Maui Council sends new hotel zoning for vacation rentals to planning commissions

Maui County Council members voted 8-1 Wednesday to move forward with a proposal to create new hotel zoning districts for thousands of vacation rentals, a measure designed to soften the economic blow of the county’s controversial short-term rental phase-out.
The approval of Resolution 25-230 refers a proposed bill to the Maui, Molokaʻi and Lānaʻi planning commissions. The legislation would establish H-3 and H-4 hotel districts, providing a “like-for-like” zoning category for approximately 4,500 units currently located in apartment zones. Under the recently enacted Bill 9, those units would otherwise be forced to stop operating as transient vacation rentals starting in 2029 for West Maui and 2031 for the rest of the county.
The effort to phase-out vacation rentals in residential apartment zones grew out of the Aug. 8, 2023, Lahaina wildfire disaster. More than 2,200 structures, mostly housing, were destroyed and at least 102 lives were lost.
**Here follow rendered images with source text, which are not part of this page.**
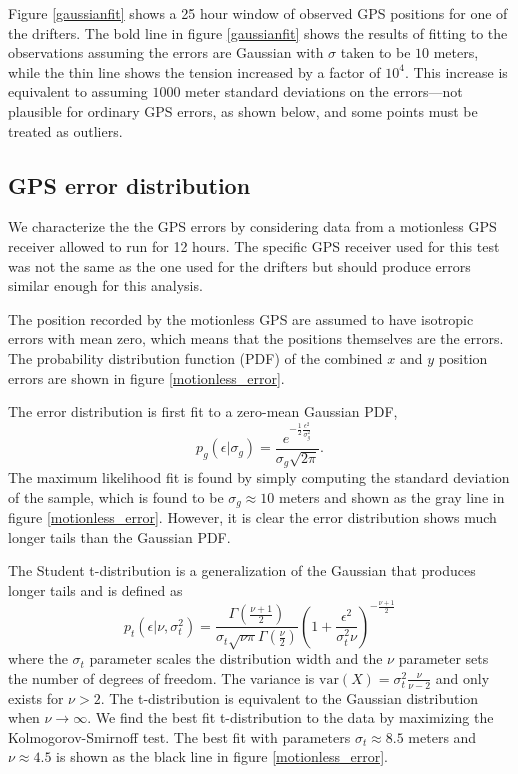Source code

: \documentclass[10pt,journal]{IEEEtran}
\begin{document}
Figure \ref{gaussianfit} shows a 25 hour window of observed GPS positions for one of the drifters. The bold line in figure \ref{gaussianfit} shows the results of fitting to the observations assuming the errors are Gaussian with $\sigma$ taken to be $10$ meters, while the thin line shows the tension increased by a factor of $10^4$. This increase is equivalent to assuming $1000$ meter standard deviations on the errors---not plausible for ordinary GPS errors, as shown below, and some points must be treated as outliers. 

%
\subsection{GPS error distribution}
%

We characterize the the GPS errors by considering data from a motionless GPS receiver allowed to run for 12 hours. The specific GPS receiver used for this test was not the same as the one used for the drifters but should produce errors similar enough for this analysis.

The position recorded by the motionless GPS are assumed to have isotropic errors with mean zero, which means that the positions themselves are the errors. The probability distribution function (PDF) of the combined $x$ and $y$ position errors are shown in figure \ref{motionless_error}.

The error distribution is first fit to a zero-mean Gaussian PDF,
\begin{equation}
p_g(\epsilon|\sigma_g) = \frac{e^{-\frac{1}{2}\frac{\epsilon^2}{\sigma_g^2}} }{\sigma_g \sqrt{ 2 \pi}}.
\end{equation}
The maximum likelihood fit is found by simply computing the standard deviation of the sample, which is found to be $\sigma_g \approx 10$ meters and shown as the gray line in figure \ref{motionless_error}. However, it is clear the error distribution shows much longer tails than the Gaussian PDF.

The Student t-distribution is a generalization of the Gaussian that produces longer tails and is defined as 
\begin{equation}
\label{student_pdf}
p_t\left(\epsilon |\nu,\sigma_t^2\right) = \frac{\Gamma\left( \frac{\nu + 1}{2} \right)}{\sigma_t \sqrt{\nu \pi} \Gamma\left(\frac{\nu}{2}\right)} \left( 1 + \frac{\epsilon^2}{\sigma_t^2 \nu} \right)^{-\frac{\nu+1}{2}}
\end{equation}
where the $\sigma_t$ parameter scales the distribution width and the $\nu$ parameter sets the number of degrees of freedom. The variance is $\textrm{var}(X)=\sigma_t^2 \frac{\nu}{\nu-2}$ and only exists for $\nu > 2$. The t-distribution is equivalent to the Gaussian distribution when $\nu \rightarrow \infty$. We find the best fit t-distribution to the data by maximizing the Kolmogorov-Smirnoff test. The best fit with parameters $\sigma_t \approx 8.5$ meters and $\nu \approx 4.5$ is shown as the black line in figure \ref{motionless_error}.
\end{document}
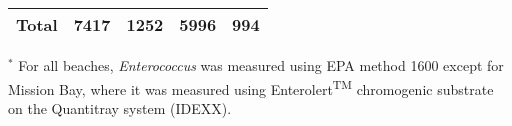 \documentclass[12pt]{article}\usepackage[]{graphicx}\usepackage[]{color}
\begin{document}
\begin{table}[h!tb]
\begin{center}
\begin{tabular}{l rr rr}
\hline
 Total & 7417 & 1252 & 5996 & 994 \\ 
  
\hline
\end{tabular}

\medskip

\begin{minipage}{0.7\textwidth}
\begin{scriptsize}
$^*$ For all beaches, \textit{Enterococcus} was measured using EPA method 1600 except for Mission Bay, where it was measured using Enterolert\textsuperscript{\scriptsize{TM}} chromogenic substrate on the Quantitray system (IDEXX). 
\end{scriptsize}
\end{minipage}
\end{center}
\end{table}
\end{document}
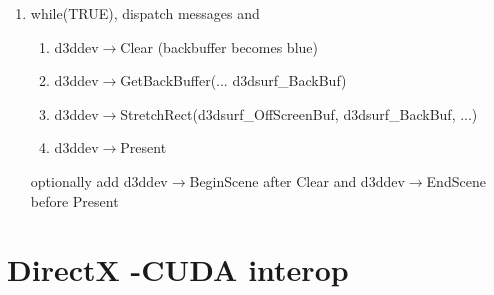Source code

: \begin{frame}
\begin{enumerate}
		\item while(TRUE), dispatch messages and 
			\begin{enumerate}\tiny
				\item {\color{red}d3ddev}$\rightarrow$Clear (backbuffer becomes blue)
				\item {\color{red}d3ddev}$\rightarrow$GetBackBuffer(... {\color{red}d3dsurf\_BackBuf})
				\item {\color{red}d3ddev}$\rightarrow$StretchRect({\color{red}d3dsurf\_OffScreenBuf}, {\color{red}d3dsurf\_BackBuf}, ...)
				\item {\color{red}d3ddev}$\rightarrow$Present
			\end{enumerate}
			optionally add {\color{red}d3ddev}$\rightarrow$BeginScene after Clear and  {\color{red}d3ddev}$\rightarrow$EndScene before Present
	\end{enumerate}
\end{frame}






\section{DirectX -CUDA interop}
The disaster worsened Maui’s already dire housing shortage into a crisis.
A ‘clean bill,’ or amendments?
The referral to the planning commissions for their review and recommendations followed a lengthy debate over whether the bill should be sent to commissioners “clean” or with environmental conditions attached.
Council Member Tom Cook, who introduced the resolution, said he wanted the bill referral to the planning commissions to be kept “basically simple.” Sea level rise and other concerns raised by council members could be conveyed to planning commissioners in ways that would not amend the bill, he said.
Otherwise, “my concern about doing anything other than creating a new zoning category . . . makes it difficult for anybody and everybody to determine what it is and what it’s for,” he said.
Council Member Yuki Lei Sugimura agreed with Cook, noting that he served as a member of the Temporary Investigative Group that reviewed ways to implement Bill 9 and its impact on affected properties. “He’s heard more than all of us put together,” she said, although she quickly added that other council members served on the panel as well.
The 4,500 units targeted for the new hotel zoning were identified by the Temporary Investigative Group as appropriate for continued visitor use. These properties, often referred to as those on the “Minatoya List,” have operated as vacation rentals for decades under grandfathered status.
Environmental safeguards rejected
The Council’s action Wednesday followed a deadlock in late December during which members were split over amendments proposed by Council Members Tamara Paltin and Keani Rawlins-Fernandez — both leading proponents of phasing out vacation rentals in favor of long-term residential housing. Their amendments sought to prohibit shoreline armoring, mandate the removal of human-made structures like seawalls and pools as coastlines erode, and require property owners to contribute 10% of their profits to a managed retreat fund.
“Sea level rise is happening now,” Rawlins-Fernandez said, echoing comments from Paltin who predicted some shoreline properties won’t last another 10 years.
“What’s happening in Hawaiʻi is not unique,” Rawlins-Fernandez said. “Many coastal towns are experiencing the same thing and are all trying to figure out how to deal with development that was built too close to the coastline decades ago without it being considered a taking.”
However, the amendments failed to garner enough support, with majority members arguing that such environmental policies should be applied countywide rather than piecemeal.
Council Member Kauanoe Batangan agreed with sending the planning commission’s a “clean bill,” without amendments — “not because I don’t want the planning commissions to have the discussions on shoreline hardening or beach access. I think those are important conversations to have. I just don’t want to have those conversations on a zone-by-zone basis. I would rather us have a separate bill and discuss them comprehensively throughout the island.”
Legal challenges and recovery costs
The push for new hotel zoning comes as Maui County faces significant legal and financial pressure. A lawsuit was filed in 2nd Circuit Court on Dec. 19, 2025, by owners at the Kāʻanapali Royal, seeking to block Bill 9. The lawsuit alleges that the phase-out constitutes an unconstitutional “regulatory taking” of property rights.
At the same time, the county is grappling with a recovery cost estimate that has climbed to nearly $7.7 billion as of March 2025 and up from an original estimate of $5.5 billion. While Bill 9 aims to reclaim housing for residents, officials are wary of the potential loss in real property tax revenue if thousands of units lose their high-value vacation rental status.
Next steps
While the environmental amendments failed, the Council did approve technical updates to the bill, including a chart of permitted accessory uses and a correction of the legislative year to 2026.
The Maui, Molokaʻi and Lānaʻi planning commissions are expected to take up the resolution in late February at the earliest. Council Member Nohelani Uʻu-Hodgins, chair of the Housing and Land Use Committee, committed to sending the commissions a full transcript of the Council’s deliberations to ensure they are aware of the environmental concerns raised during the debate. Her committee deferred action on the bill earlier this week.
The resolution passed with Rawlins-Fernandez casting the lone dissenting vote.